When the first rotation test was conducted it was found, as expected, the BOS vessel monitored had already reached an E grade with intense activity as it was known to have a problem. The objective of the monitoring was to use the additional AE features collected to track the degradation of bearing condition over time.
Over the next 10 controlled rotation tests, MISTRAS was able to trend the bearing condition (Figure 1). As Svartsov states: “As a result of these tests, in August 2015, a decision was taken by the customer to replace the drive end [DE] bearing on the BOS plant vessel, due to a clear acceleration in the deterioration of the bearing. The AE monitoring had allowed the customer to continue operation of the critical vessel while being able to manage the problem bearing and make an intervention when the assets rate of degradation was changing.”
In September 2015, following the installation of a new bearing, a further controlled vessel rotation test was carried out. As Svartsov explains: “The acoustic emission activity rate and severity received from the drive end bearing reduced significantly following the bearing replacement and returned to the expected low levels.”
Acoustic emission versus vibration monitoring
When it comes to monitoring the condition of critical, slow-moving (0.25-100rpm), high capital value plant and machinery, companies should consider the benefits of AE monitoring – particularly where there are fluctuating load conditions and where a breakdown would have a significant impact on production.
Many companies rely on vibration monitoring systems to check the condition of low speed bearings on critical plant and machinery, but this method is not as accurate as acoustic emissions monitoring, especially when it comes to slow speed, fluctuating load applications. Vibration monitoring is fine for high speed motors, fans and pumps. However, where components or machines rotate at less than 100rpm and operate under fluctuating load conditions, or only move through a part revolution such as a BOS plant vessel, it is more difficult to collect meaningful data from methods such as vibration monitoring.

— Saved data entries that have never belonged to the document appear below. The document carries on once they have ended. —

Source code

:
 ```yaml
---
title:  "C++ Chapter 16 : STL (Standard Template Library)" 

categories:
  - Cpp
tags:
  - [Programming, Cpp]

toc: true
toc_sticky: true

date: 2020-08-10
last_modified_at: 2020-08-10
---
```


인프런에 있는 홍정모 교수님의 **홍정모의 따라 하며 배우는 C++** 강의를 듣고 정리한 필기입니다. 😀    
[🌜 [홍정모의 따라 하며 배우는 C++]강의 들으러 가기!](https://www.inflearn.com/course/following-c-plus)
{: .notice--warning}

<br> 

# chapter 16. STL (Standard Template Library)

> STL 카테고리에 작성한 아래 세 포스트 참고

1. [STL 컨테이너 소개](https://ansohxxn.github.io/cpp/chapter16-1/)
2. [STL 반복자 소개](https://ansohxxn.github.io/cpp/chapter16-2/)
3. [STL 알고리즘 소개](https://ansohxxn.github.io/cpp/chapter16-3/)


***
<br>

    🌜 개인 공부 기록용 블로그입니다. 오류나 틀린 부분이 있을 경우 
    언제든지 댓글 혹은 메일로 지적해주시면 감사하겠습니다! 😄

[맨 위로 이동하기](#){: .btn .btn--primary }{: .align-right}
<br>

Many engineers are not fully aware of how acoustic emission monitoring systems can help them reduce maintenance costs and improve plant availability. Also, many companies simply do not possess the necessary skills in-house to interpret the data from acoustics emissions monitoring, so they continue to use vibration monitoring or other devices.
Kirill Svartsov, Applications Engineer at MISTRAS Group UK operations
Tools and techniques
MISTRAS’ LSB-PAC™ system is a condition monitoring and assessment system that employs a proven inspection methodology and advanced diagnostics to rapidly assess the condition of low-speed bearings during normal operation. Effective at assessing the condition of slow rotational speed bearings down to less than one revolution per minute (RPM), the LSB-PAC™ system assesses bearings with fluctuating load conditions or when a breakdown would have a significant impact on production or operational efficiencies.
A variety of bearing defects such as corrosion of tracks or balls (emission from corrosion product break-up), insufficient lubricant (emission from surface fretting), cracking or plastic deformation of bearing material (balls, track and cage), crushing and fracture of debris in the bearing, are all target areas of focus for the LSB-PAC™ system.
Low-speed rotating or reciprocating bearing signatures are produced by the LSB-PAC™ after a few dozen assessment cycles. Further, a more detailed analysis would involve the identification and elimination of extraneous noise, grading the severity of the bearing signature, and identifying any features that may indicate the root cause of the problem. Multi-level reporting options provide tailored reports meeting customer requirements, including grading reports and time signatures.